CLASSROOM ENVIRONMENT AND COMMITMENT TO STUDENT SUCCESS, SAFETY, AND WELL-BEING.  The TCNJ community is dedicated to the success, safety and well-being of each student. TCNJ strictly follows key policies that govern all TCNJ community members’ rights and responsibilities in and out of the classroom. In addition, TCNJ has established several student support offices that can provide the support and resources to help students achieve their personal and professional goals and to promote health and well-being. You can find more information about these policies and resources at the “TCNJ Student Support Resources and Classroom Policies” webpage here:  https://academicaffairs.tcnj.edu/tcnj-syllabus-resources/.

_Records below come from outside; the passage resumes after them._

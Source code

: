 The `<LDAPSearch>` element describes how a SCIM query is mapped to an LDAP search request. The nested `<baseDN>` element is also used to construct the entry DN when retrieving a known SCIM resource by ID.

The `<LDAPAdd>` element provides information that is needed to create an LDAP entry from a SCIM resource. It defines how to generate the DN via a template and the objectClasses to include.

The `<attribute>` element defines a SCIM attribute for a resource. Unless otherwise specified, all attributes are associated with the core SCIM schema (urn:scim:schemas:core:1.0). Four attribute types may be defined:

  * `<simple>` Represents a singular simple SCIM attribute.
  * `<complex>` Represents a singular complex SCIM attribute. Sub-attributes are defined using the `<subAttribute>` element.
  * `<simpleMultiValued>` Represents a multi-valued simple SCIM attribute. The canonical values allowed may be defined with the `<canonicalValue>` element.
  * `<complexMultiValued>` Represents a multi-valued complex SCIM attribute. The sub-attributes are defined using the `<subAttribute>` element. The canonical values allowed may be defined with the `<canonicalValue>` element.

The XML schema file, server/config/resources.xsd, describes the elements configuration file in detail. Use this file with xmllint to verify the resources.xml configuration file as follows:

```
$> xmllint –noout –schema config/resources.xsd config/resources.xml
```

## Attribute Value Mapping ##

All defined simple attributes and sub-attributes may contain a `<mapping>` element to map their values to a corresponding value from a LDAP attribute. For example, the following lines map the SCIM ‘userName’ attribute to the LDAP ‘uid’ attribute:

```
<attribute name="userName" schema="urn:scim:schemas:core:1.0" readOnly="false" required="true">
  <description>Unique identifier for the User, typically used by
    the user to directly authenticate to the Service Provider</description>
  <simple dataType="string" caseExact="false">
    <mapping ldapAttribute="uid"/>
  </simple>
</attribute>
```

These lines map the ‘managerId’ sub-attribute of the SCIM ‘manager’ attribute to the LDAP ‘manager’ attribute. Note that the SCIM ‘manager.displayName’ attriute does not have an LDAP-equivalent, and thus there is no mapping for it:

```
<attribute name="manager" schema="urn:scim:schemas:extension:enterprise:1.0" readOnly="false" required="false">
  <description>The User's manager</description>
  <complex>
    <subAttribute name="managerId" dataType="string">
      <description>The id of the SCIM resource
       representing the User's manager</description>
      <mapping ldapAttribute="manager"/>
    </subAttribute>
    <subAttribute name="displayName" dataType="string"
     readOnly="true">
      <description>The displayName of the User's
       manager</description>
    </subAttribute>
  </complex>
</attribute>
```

Students who anticipate and/or experience barriers in this course are encouraged to contact the instructor as early in the semester as possible. The Accessibility Resource Center (ARC) is available to facilitate the removal of barriers and to ensure reasonable accommodations. For more information about ARC, please visit:  https://arc.tcnj.edu/.

RESPONSE PAPERS.  In the course of the term, you are required to write eight short, informal papers (about 2 pages each) on the literary readings for class.  You may choose for which days you want to write a response paper, as long as you have completed eight response papers by the end of the term.  For each response paper, choose one of the following topics and analyze the reading assignment for the day with respect to the topic you’ve chosen:

    1. What kind of story (or stories) is the reading assignment?  In what ways is the reading (or parts of it) a stock story, a concealed story, a resistance story, or a counterstory?  How does the reading portray the “naturalness” of dominant white culture’s ideas, the values, aspirations, and struggles of other races and cultures, resistance (and resistors) to dominant white culture, or the problems of the status quo and the need for change?
    2. What are the effects of social constructions of identity in the reading assignment?  Where do the characters in the reading embrace or challenge the social constructions of identity imposed on them?  To what extent does the reading suggest that social constructions of identity can (or cannot) be undermined or escaped?  How does your own racial, political, and class identity affect how you see and respond to the reading?  What distance do your own social identities put between you and the reading?
    3. Who is portrayed as having power in the reading assignment?  Where does that power come from?  In what ways is the power a matter of physical force, psychological intimidation, cultural influence, social expectation, economic privilege, or moral righteousness?  In what ways is the power resisted (whether successfully or unsuccessfully)?
    4. In what ways are characters in the reading assignment portrayed as nodes of intersectionality?  What advantages and disadvantages – i.e., privileges and discrimination – flow from a character’s interlocking identities (including race, class, gender, sexuality, appearance, disability, etc.)?  Are some characters portrayed as reaping advantages because of one aspect of their identity at the same time as they suffer disadvantages because of another aspect?  Do some characters suffer greater disadvantages because of discrimination based on multiple aspects of their identity?
    5. To what extent does the reading assignment invoke and participate in the perceived foundations of canonicity?  Where does the reading consciously address “universal” themes, show off its author’s command of cultural capital, cater to expectations of “sophistication,” or appeal to the reader’s aesthetic sense?  Where does it undermine or defy such markers of canonicity?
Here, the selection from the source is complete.